Callie hugs her tighter. It feels really good. It’s exactly what Roxy wanted when she came home. She’s really, really warm, from the shower, and will be for another few hours. She’s wearing her fluffy red robe, which is hot and would probably turn Roxy on if she didn’t feel like such a puddle of useless garbage.
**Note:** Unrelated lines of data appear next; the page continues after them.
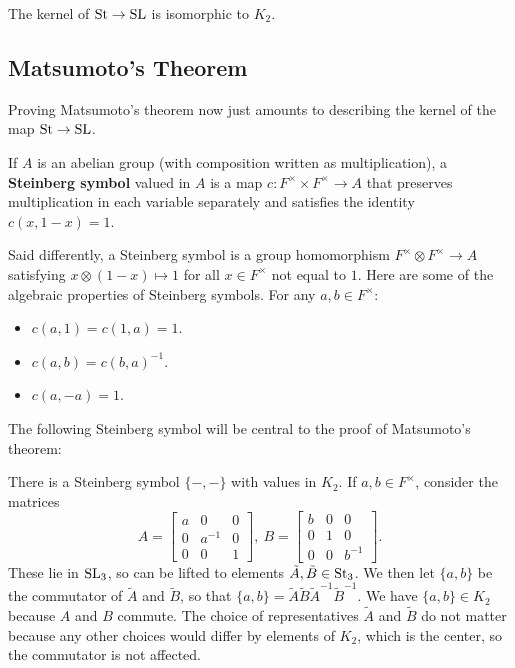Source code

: \begin{corollary}
    The kernel of $\mathrm{St} \to \mathrm{SL}$ is isomorphic to $K_2$.
\end{corollary}

\subsection{Matsumoto's Theorem}
Proving Matsumoto's theorem now just amounts to describing the kernel of the map $\mathrm{St} \to \mathrm{SL}$. 
\begin{definition}
    If $A$ is an abelian group (with composition written as multiplication), a \textbf{Steinberg symbol} valued in $A$ is a map $c : F^\times \times F^\times \to A$ that preserves multiplication in each variable separately and satisfies the identity $c(x,1-x) = 1$.
\end{definition}
Said differently, a Steinberg symbol is a group homomorphism $F^\times \otimes F^\times \to A$ satisfying $x \otimes (1 - x) \mapsto 1$ for all $x \in F^\times$ not equal to $1$.
Here are some of the algebraic properties of Steinberg symbols. For any $a, b \in F^\times$:
\begin{itemize}
    \item $c(a, 1) = c(1, a) = 1$.
    \item $c(a, b) = c(b, a)^{-1}$.
    \item $c(a, -a) = 1$.
\end{itemize}
The following Steinberg symbol will be central to the proof of Matsumoto's theorem:
\begin{example}
    \label{ex:st_sym}
    There is a Steinberg symbol $\{ -, - \}$ with values in $K_2$. If $a, b \in F^\times$, consider the matrices
    \[
        A =
        \begin{bmatrix}
            a & 0 & 0 \\
            0 & a^{-1} & 0 \\
            0 & 0 & 1
        \end{bmatrix}, \
        B =
        \begin{bmatrix}
            b & 0 & 0 \\
            0 & 1 & 0 \\
            0 & 0 & b^{-1}
        \end{bmatrix}.
    \]
    These lie in $\mathrm{SL}_3$, so can be lifted to elements $\tilde{A}, \tilde{B} \in \mathrm{St}_3$. We then let $\{ a, b \}$ be the commutator of $\tilde{A}$ and $\tilde{B}$, so that $\{ a, b \} = \tilde{A} \tilde{B} \tilde{A}^{-1} \tilde{B}^{-1}$. We have $\{ a, b \} \in K_2$ because $A$ and $B$ commute. The choice of representatives $\tilde{A}$ and $\tilde{B}$ do not matter because any other choices would differ by elements of $K_2$, which is the center, so the commutator is not affected.
\end{example}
Callie doesn’t tell her it’s okay. It’s not. Callie lost them, too. She lost the people who helped her get through sharing a body with her brother. And these new versions of them don’t know her at _all_. Roxy doesn’t know if it's better or worse, to have to start completely new. They’ve decided it’s a draw. They both lose.

“Do you want talk about it?”

“Nah.”

“You’ll open it up though, right?”

“Yeah, eventually.”

“Soon.”

“Okay.”

“You have to,” Callie says insistently. “I know it’s very selfish of me, but.” she pauses.

“What?”

“I don’t want to be the only person in the universe who remembers them,” she says quietly.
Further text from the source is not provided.